What is FRD?

Family Responsibilities Discrimination (FRD), also called caregiver discrimination, is employment discrimination against workers based on their family caregiving responsibilities.

Pregnant workers, mothers and fathers of young children, breastfeeding people, and employees with aging parents or sick spouses or partners may encounter family responsibilities discrimination. They may be rejected for hire, passed over for promotion, demoted, harassed, or terminated — despite good performance — because their employers make personnel decisions based on stereotypical notions of how the employee will or should act given their family responsibilities.

WorkLife Law’s FRD Fact Sheet and FRD Frequently Asked Questions provide more information about the types of workplace situations that commonly lead to family responsibilities discrimination. For the latest information on FRD litigation, see our 2016 litigation update report Caregivers in the Workplace. For the latest information on state and local FRD laws protecting parents from work discrimination, see our 2020 report Protecting Parents During COVID-19: State and Local Laws Prohibit Discrimination at Work. You can also access a list of Existing State & Local FRD Laws, our Model Language for State & Local FRD Laws, and our Model Policy for Employee Handbooks.
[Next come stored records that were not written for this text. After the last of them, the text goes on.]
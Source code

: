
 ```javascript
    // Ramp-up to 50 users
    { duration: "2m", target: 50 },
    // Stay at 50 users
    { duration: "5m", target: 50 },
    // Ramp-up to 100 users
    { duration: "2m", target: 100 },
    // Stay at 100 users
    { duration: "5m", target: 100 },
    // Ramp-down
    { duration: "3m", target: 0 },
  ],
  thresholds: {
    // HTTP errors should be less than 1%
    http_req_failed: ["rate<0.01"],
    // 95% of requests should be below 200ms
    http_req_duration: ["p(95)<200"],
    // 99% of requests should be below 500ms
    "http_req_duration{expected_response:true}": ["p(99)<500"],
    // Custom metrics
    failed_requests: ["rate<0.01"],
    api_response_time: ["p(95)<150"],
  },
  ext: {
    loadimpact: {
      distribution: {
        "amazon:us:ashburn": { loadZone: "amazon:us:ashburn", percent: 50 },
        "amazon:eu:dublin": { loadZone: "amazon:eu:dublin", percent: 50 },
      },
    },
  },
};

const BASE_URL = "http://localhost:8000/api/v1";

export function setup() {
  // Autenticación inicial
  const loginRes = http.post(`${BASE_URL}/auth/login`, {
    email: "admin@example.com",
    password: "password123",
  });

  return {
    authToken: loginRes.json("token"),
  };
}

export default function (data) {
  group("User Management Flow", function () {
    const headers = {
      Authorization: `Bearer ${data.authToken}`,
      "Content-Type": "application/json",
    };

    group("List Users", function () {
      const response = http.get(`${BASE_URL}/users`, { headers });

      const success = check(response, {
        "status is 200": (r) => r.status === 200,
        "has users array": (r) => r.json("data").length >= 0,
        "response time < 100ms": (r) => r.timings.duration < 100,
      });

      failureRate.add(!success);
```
What Does Family Responsibilities Discrimination Look Like?

  • firing or demoting employees when they become pregnant;
  • passing over more qualified parents for hire or promotion in favor of less qualified workers without children;
  • firing employees without valid business reasons when they return from maternity or paternity leave;
  • denying flexibility to employees who want it for child care reasons, while allowing flexibility to employees for non-family reasons (e.g., to participate on a sports team);
  • firing employees whose spouses or elderly parents become disabled for fear of increased absenteeism or higher health insurance premiums; and
  • fabricating work infractions or performance deficiencies to justify firing employees with family responsibilities.
  • denying break time and private space to breastfeeding employees to pump milk during the workday

Who experiences FRD?

While most family responsibilities discrimination plaintiffs are women, men are increasingly facing family responsibilities discrimination in the workplace as they care for their families.

Family responsibilities discrimination affects employees of every income level and in every industry. Cases have included those in low-wage jobs (grocery clerks, nurses’ aides), pink-collar jobs (administrative assistants, teachers), blue-collar jobs (police, firefighters), and professional/managerial jobs (lawyers, doctors, executives).